Suburban Knight – By Night EP (Underground Resistance, 1996)

de:bug 04/10


Rewind: Sven von Thülen über “Into The Dragon”

Posted: April 26th, 2010 | Author: | Filed under: Artikel | Tags: , , , , | 1 Comment »

Im Gespräch mit Sven von Thülen über “Into The Dragon” von Bomb The Bass (1988).

Wie und wann bist Du auf Bomb The Bass gekommen? Als “Beat Dis” rauskam?

Ja, “Beat Dis” war ja ein Riesenhit, der ist auch an einem damals 11 oder 12-jährigen wie mir nicht vorbeigegangen. Es gab gleich neben unserer Schule eine Bibliothek, in der man Kassetten und CDs ausleihen konnte. Da gab es auch “Into The Dragon”. Ausleihen, überspielen und ab in den Walkman. Das Cover von “Beat Dis” war auch der Grund, warum ich damals für eine Weile mit einem Smiley-T-Shirt rumgerannt bin. Vollkommen ahnungslos.

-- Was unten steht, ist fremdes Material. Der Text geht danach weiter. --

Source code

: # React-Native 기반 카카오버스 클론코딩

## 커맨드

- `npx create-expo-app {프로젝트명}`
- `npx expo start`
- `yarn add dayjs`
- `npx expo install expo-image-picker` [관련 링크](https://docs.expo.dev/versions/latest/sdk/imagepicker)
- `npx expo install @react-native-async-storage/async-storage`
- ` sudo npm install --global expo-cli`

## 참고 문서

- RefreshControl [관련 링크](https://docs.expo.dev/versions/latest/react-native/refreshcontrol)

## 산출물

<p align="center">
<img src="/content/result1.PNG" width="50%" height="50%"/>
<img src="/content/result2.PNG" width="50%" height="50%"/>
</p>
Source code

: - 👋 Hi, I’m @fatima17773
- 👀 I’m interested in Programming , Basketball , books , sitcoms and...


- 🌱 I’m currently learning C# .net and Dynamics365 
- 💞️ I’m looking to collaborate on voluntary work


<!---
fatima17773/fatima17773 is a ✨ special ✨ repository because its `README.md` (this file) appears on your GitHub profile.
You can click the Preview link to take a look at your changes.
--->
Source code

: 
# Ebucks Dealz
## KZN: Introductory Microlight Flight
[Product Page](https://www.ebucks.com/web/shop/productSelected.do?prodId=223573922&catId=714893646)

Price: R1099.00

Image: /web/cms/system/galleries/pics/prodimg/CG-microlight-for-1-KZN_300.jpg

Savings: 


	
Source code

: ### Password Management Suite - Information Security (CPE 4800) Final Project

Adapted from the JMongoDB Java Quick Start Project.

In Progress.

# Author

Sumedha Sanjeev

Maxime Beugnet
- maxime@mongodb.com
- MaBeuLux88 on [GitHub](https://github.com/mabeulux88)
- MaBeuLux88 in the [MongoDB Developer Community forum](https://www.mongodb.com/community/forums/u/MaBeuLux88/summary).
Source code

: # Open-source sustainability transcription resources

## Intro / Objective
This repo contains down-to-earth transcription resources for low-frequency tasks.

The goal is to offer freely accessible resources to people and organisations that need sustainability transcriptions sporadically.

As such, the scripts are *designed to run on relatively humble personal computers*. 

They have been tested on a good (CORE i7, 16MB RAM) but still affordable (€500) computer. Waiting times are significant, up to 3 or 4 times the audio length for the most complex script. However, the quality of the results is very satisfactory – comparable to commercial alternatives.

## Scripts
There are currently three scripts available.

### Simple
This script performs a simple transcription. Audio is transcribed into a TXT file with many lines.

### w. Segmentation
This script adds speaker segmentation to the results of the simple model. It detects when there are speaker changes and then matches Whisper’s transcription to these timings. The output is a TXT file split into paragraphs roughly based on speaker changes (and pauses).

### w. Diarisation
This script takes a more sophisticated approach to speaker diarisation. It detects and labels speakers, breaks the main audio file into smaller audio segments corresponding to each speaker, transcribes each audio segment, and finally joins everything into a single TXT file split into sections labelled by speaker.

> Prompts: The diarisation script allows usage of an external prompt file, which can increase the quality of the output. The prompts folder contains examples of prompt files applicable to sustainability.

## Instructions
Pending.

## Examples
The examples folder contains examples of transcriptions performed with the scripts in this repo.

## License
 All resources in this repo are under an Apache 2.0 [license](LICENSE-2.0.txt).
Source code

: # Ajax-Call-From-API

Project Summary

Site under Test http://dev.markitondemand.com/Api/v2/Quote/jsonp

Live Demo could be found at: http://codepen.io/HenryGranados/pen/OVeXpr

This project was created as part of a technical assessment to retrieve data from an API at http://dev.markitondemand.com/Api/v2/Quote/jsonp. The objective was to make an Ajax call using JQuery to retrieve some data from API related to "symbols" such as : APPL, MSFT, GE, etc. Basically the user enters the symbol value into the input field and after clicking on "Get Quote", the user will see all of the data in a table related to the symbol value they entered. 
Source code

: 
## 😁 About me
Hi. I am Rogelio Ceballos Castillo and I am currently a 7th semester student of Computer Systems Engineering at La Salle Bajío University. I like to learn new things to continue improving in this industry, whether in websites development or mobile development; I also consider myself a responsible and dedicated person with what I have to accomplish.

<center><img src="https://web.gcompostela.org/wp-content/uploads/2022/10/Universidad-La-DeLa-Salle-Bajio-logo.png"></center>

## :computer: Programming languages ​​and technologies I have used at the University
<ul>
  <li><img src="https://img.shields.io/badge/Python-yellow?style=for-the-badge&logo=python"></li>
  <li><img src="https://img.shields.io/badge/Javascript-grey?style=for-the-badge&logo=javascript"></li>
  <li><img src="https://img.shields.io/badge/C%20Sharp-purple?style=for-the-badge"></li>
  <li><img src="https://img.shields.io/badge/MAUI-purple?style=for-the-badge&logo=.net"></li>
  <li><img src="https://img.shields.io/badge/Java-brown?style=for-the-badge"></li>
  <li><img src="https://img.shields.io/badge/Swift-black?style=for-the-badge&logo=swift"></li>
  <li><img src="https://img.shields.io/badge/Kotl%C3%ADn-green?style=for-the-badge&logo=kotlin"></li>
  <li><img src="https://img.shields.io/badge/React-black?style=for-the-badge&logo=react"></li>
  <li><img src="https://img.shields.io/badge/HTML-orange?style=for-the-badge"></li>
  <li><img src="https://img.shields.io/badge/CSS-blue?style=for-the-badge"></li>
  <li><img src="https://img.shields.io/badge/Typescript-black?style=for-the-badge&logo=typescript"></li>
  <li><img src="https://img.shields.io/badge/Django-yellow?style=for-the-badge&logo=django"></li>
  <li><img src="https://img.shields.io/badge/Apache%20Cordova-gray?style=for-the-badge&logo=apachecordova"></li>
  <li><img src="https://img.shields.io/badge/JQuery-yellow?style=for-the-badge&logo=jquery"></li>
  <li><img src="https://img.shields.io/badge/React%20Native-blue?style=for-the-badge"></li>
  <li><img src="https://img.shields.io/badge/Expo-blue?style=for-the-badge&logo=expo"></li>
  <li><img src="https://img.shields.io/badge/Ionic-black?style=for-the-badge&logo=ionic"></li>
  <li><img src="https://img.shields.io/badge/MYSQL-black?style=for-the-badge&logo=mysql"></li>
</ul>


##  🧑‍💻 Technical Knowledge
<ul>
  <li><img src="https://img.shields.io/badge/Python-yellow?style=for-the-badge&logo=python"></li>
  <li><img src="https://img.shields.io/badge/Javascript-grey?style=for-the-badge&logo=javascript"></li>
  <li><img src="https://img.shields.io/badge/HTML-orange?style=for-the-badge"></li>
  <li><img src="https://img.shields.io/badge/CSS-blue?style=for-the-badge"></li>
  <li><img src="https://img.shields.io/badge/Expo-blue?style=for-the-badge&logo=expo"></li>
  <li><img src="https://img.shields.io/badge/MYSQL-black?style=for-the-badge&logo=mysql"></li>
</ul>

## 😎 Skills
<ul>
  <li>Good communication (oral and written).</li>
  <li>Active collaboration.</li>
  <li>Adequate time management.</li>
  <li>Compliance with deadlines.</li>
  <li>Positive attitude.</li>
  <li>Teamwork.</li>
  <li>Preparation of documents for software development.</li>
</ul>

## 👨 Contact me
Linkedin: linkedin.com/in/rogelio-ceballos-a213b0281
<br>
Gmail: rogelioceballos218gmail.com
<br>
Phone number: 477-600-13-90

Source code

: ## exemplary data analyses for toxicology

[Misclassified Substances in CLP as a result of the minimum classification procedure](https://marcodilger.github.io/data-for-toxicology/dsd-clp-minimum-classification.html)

Warum hast Du Dir “Into The Dragon” ausgesucht? Ist es für Dich exemplarisch für diese Phase 1987/88, als sich junge englische Produzenten mit sehr viel Enthusiasmus auf die Möglichkeiten des Samplings stürzten? Was für Qualitäten besitzt “Into The Dragon” für Dich?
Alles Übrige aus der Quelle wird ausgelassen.